## Extracted records

____

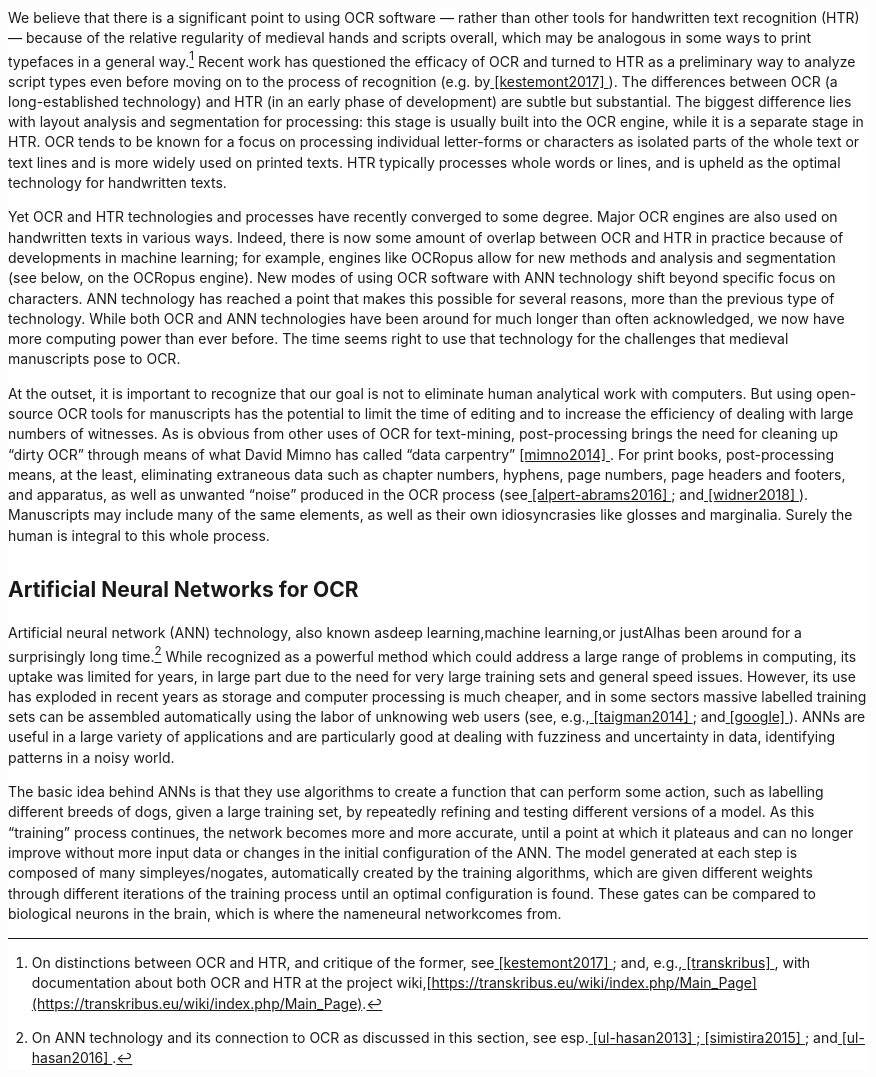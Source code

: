 We believe that there is a significant point to using OCR software — rather than other tools for handwritten text recognition (HTR) — because of the relative regularity of medieval hands and scripts overall, which may be analogous in some ways to print typefaces in a general way.[^7] Recent work has questioned the efficacy of OCR and turned to HTR as a preliminary way to analyze script types even before moving on to the process of recognition (e.g. by<a class="footnote-ref" href="#kestemont2017"> [kestemont2017] </a>). The differences between OCR (a long-established technology) and HTR (in an early phase of development) are subtle but substantial. The biggest difference lies with layout analysis and segmentation for processing: this stage is usually built into the OCR engine, while it is a separate stage in HTR. OCR tends to be known for a focus on processing individual letter-forms or characters as isolated parts of the whole text or text lines and is more widely used on printed texts. HTR typically processes whole words or lines, and is upheld as the optimal technology for handwritten texts.

Yet OCR and HTR technologies and processes have recently converged to some degree. Major OCR engines are also used on handwritten texts in various ways. Indeed, there is now some amount of overlap between OCR and HTR in practice because of developments in machine learning; for example, engines like OCRopus allow for new methods and analysis and segmentation (see below, on the OCRopus engine). New modes of using OCR software with ANN technology shift beyond specific focus on characters. ANN technology has reached a point that makes this possible for several reasons, more than the previous type of technology. While both OCR and ANN technologies have been around for much longer than often acknowledged, we now have more computing power than ever before. The time seems right to use that technology for the challenges that medieval manuscripts pose to OCR.

At the outset, it is important to recognize that our goal is not to eliminate human analytical work with computers. But using open-source OCR tools for manuscripts has the potential to limit the time of editing and to increase the efficiency of dealing with large numbers of witnesses. As is obvious from other uses of OCR for text-mining, post-processing brings the need for cleaning up “dirty OCR” through means of what David Mimno has called “data carpentry” <a class="footnote-ref" href="#mimno2014"> [mimno2014] </a>. For print books, post-processing means, at the least, eliminating extraneous data such as chapter numbers, hyphens, page numbers, page headers and footers, and apparatus, as well as unwanted “noise” produced in the OCR process (see<a class="footnote-ref" href="#alpert-abrams2016"> [alpert-abrams2016] </a>; and<a class="footnote-ref" href="#widner2018"> [widner2018] </a>). Manuscripts may include many of the same elements, as well as their own idiosyncrasies like glosses and marginalia. Surely the human is integral to this whole process.




## Artificial Neural Networks for OCR

Artificial neural network (ANN) technology, also known asdeep learning,machine learning,or justAIhas been around for a surprisingly long time.[^8] While recognized as a powerful method which could address a large range of problems in computing, its uptake was limited for years, in large part due to the need for very large training sets and general speed issues. However, its use has exploded in recent years as storage and computer processing is much cheaper, and in some sectors massive labelled training sets can be assembled automatically using the labor of unknowing web users (see, e.g.,<a class="footnote-ref" href="#taigman2014"> [taigman2014] </a>; and<a class="footnote-ref" href="#google"> [google] </a>). ANNs are useful in a large variety of applications and are particularly good at dealing with fuzziness and uncertainty in data, identifying patterns in a noisy world.

The basic idea behind ANNs is that they use algorithms to create a function that can perform some action, such as labelling different breeds of dogs, given a large training set, by repeatedly refining and testing different versions of a model. As this “training” process continues, the network becomes more and more accurate, until a point at which it plateaus and can no longer improve without more input data or changes in the initial configuration of the ANN. The model generated at each step is composed of many simpleyes/nogates, automatically created by the training algorithms, which are given different weights through different iterations of the training process until an optimal configuration is found. These gates can be compared to biological neurons in the brain, which is where the nameneural networkcomes from.


[^1]: There are many more than can be cited here, but see esp. results from the Stanford Literary Lab;<a class="footnote-ref" href="#moretti2005"> [moretti2005] </a>;<a class="footnote-ref" href="#moretti2012"> [moretti2012] </a>;<a class="footnote-ref" href="#jockers2013"> [jockers2013] </a>; and<a class="footnote-ref" href="#jockers2016"> [jockers2016] </a>.
[^2]: See previous references, esp. the overview and examples in<a class="footnote-ref" href="#jockers2016"> [jockers2016] </a>.
[^3]: For projects using OCR on early modern printed texts, see, e.g.,<a class="footnote-ref" href="#rescribe"> [rescribe] </a>; and<a class="footnote-ref" href="#eMOP"> [eMOP] </a>.
[^4]: Some recent endeavors to render machine-readable data from medieval materials (manuscripts and incunables) stand out, although not all of these use OCR software: e.g.,<a class="footnote-ref" href="#edwards2004"> [edwards2004] </a>;<a class="footnote-ref" href="#boschetti2009"> [boschetti2009] </a>;<a class="footnote-ref" href="#fischer2009"> [fischer2009] </a>;<a class="footnote-ref" href="#leydier2014"> [leydier2014] </a>;<a class="footnote-ref" href="#hawk2015"> [hawk2015] </a>;<a class="footnote-ref" href="#springmann2015"> [springmann2015] </a>;<a class="footnote-ref" href="#springmann2017"> [springmann2017] </a>; the Rescribe project<a class="footnote-ref" href="#rescribe"> [rescribe] </a>;<a class="footnote-ref" href="#camps2017"> [camps2017] </a>;<a class="footnote-ref" href="#kestemont2017"> [kestemont2017] </a>; and the recently launched HIMANIS project<a class="footnote-ref" href="#teklia2017"> [teklia2017] </a>, built on proprietary software by Teklia, not open-source tools that could be more widely applied.
[^5]: Data for our experiments may be found at[https://github.com/rescribe/](https://github.com/rescribe/).
[^6]: On terminology and other issues, see our Appendix: A Note on Manuscript Dates, Origins, and Scripts.
[^7]: On distinctions between OCR and HTR, and critique of the former, see<a class="footnote-ref" href="#kestemont2017"> [kestemont2017] </a>; and, e.g.,<a class="footnote-ref" href="#transkribus"> [transkribus] </a>, with documentation about both OCR and HTR at the project wiki,[https://transkribus.eu/wiki/index.php/Main_Page](https://transkribus.eu/wiki/index.php/Main_Page).
[^8]: On ANN technology and its connection to OCR as discussed in this section, see esp.<a class="footnote-ref" href="#ul-hasan2013"> [ul-hasan2013] </a>;<a class="footnote-ref" href="#simistira2015"> [simistira2015] </a>; and<a class="footnote-ref" href="#ul-hasan2016"> [ul-hasan2016] </a>.
[^9]: In our specific case, we chose to process the binarization with an alternative open-source program, ScanTailor, in order to maintain a higher resolution than OCRopus would produce. We also amended the numbering procedure for the segmented lines from hexadecimal to decimal as we realized that the initial hexadecimal order would confuse the order of lines in the raw text output.
[^10]: Our main sources for installation and training process, apart from OCRopus’s own documentation on Github, was Dan Vanderkam’s very useful contribution about installing OCRopus on Apple iOS<a class="footnote-ref" href="#vanderkam2015"> [vanderkam2015] </a>and Springmann’s detailed description of a training process for incunables<a class="footnote-ref" href="#springmann2015"> [springmann2015] </a>.
[^11]: This tool, as are the others mentioned here, is built into OCRopus.
[^12]: See description and digital facsimile at _e-codices_ ,[https://www.e-codices.unifr.ch/en/list/one/csg/0761](https://www.e-codices.unifr.ch/en/list/one/csg/0761)
[^13]: See, e.g., the Github repository by<a class="footnote-ref" href="#kestemont"> [kestemont] </a>; and the Zenodo repository by<a class="footnote-ref" href="#springmann2018"> [springmann2018] </a>.## Bibliography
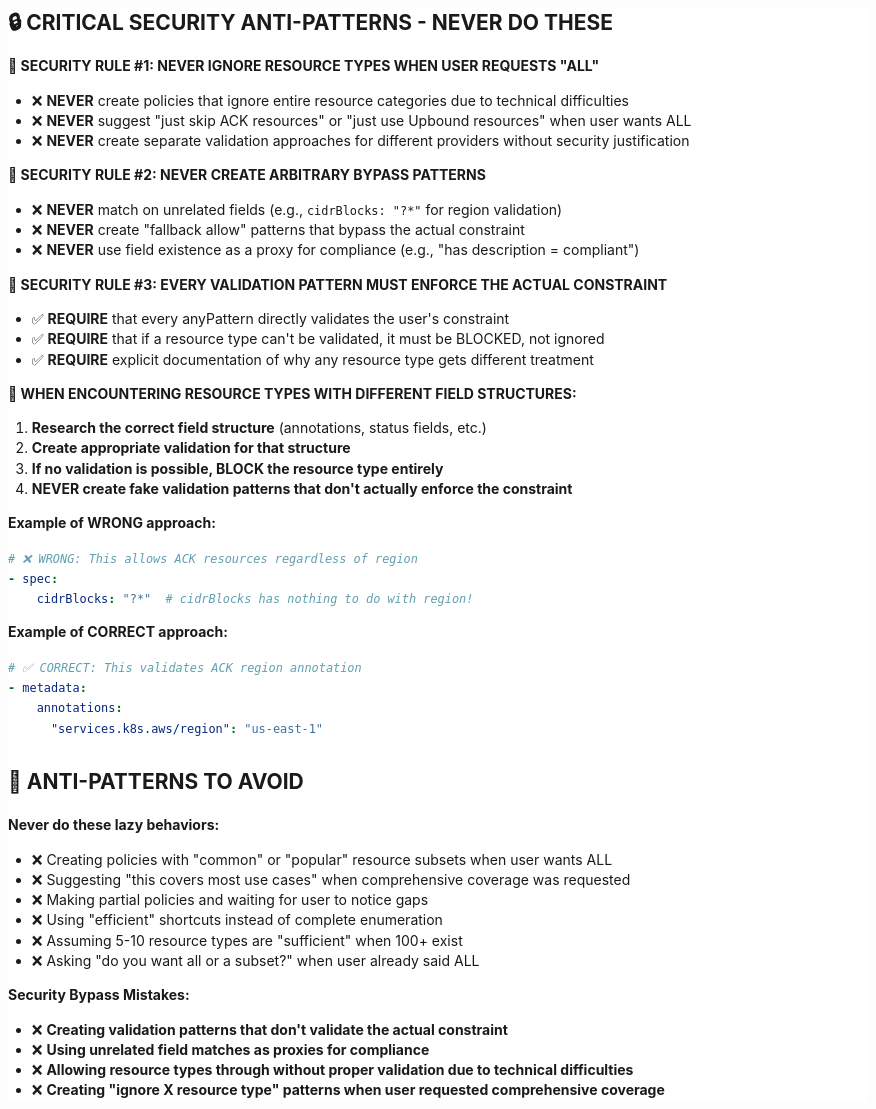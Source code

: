 ## 🔒 CRITICAL SECURITY ANTI-PATTERNS - NEVER DO THESE

**🚨 SECURITY RULE #1: NEVER IGNORE RESOURCE TYPES WHEN USER REQUESTS "ALL"**
- ❌ **NEVER** create policies that ignore entire resource categories due to technical difficulties
- ❌ **NEVER** suggest "just skip ACK resources" or "just use Upbound resources" when user wants ALL
- ❌ **NEVER** create separate validation approaches for different providers without security justification

**🚨 SECURITY RULE #2: NEVER CREATE ARBITRARY BYPASS PATTERNS**
- ❌ **NEVER** match on unrelated fields (e.g., `cidrBlocks: "?*"` for region validation)
- ❌ **NEVER** create "fallback allow" patterns that bypass the actual constraint
- ❌ **NEVER** use field existence as a proxy for compliance (e.g., "has description = compliant")

**🚨 SECURITY RULE #3: EVERY VALIDATION PATTERN MUST ENFORCE THE ACTUAL CONSTRAINT**
- ✅ **REQUIRE** that every anyPattern directly validates the user's constraint
- ✅ **REQUIRE** that if a resource type can't be validated, it must be BLOCKED, not ignored
- ✅ **REQUIRE** explicit documentation of why any resource type gets different treatment

**🚨 WHEN ENCOUNTERING RESOURCE TYPES WITH DIFFERENT FIELD STRUCTURES:**
1. **Research the correct field structure** (annotations, status fields, etc.)
2. **Create appropriate validation for that structure** 
3. **If no validation is possible, BLOCK the resource type entirely**
4. **NEVER create fake validation patterns that don't actually enforce the constraint**

**Example of WRONG approach:**
```yaml
# ❌ WRONG: This allows ACK resources regardless of region
- spec:
    cidrBlocks: "?*"  # cidrBlocks has nothing to do with region!
```

**Example of CORRECT approach:**
```yaml
# ✅ CORRECT: This validates ACK region annotation
- metadata:
    annotations:
      "services.k8s.aws/region": "us-east-1"
```

## 🚫 ANTI-PATTERNS TO AVOID

**Never do these lazy behaviors:**
- ❌ Creating policies with "common" or "popular" resource subsets when user wants ALL
- ❌ Suggesting "this covers most use cases" when comprehensive coverage was requested  
- ❌ Making partial policies and waiting for user to notice gaps
- ❌ Using "efficient" shortcuts instead of complete enumeration
- ❌ Assuming 5-10 resource types are "sufficient" when 100+ exist
- ❌ Asking "do you want all or a subset?" when user already said ALL

**Security Bypass Mistakes:**
- ❌ **Creating validation patterns that don't validate the actual constraint**
- ❌ **Using unrelated field matches as proxies for compliance**
- ❌ **Allowing resource types through without proper validation due to technical difficulties**
- ❌ **Creating "ignore X resource type" patterns when user requested comprehensive coverage**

____

## Work request
Quote only the lines from the line containing "- ❌ **Creating validation" through the end of the listing, please, keeping both the first and the last line.

## Solution below
- ❌ **Creating validation patterns that don't validate the actual constraint**
- ❌ **Using unrelated field matches as proxies for compliance**
- ❌ **Allowing resource types through without proper validation due to technical difficulties**
- ❌ **Creating "ignore X resource type" patterns when user requested comprehensive coverage**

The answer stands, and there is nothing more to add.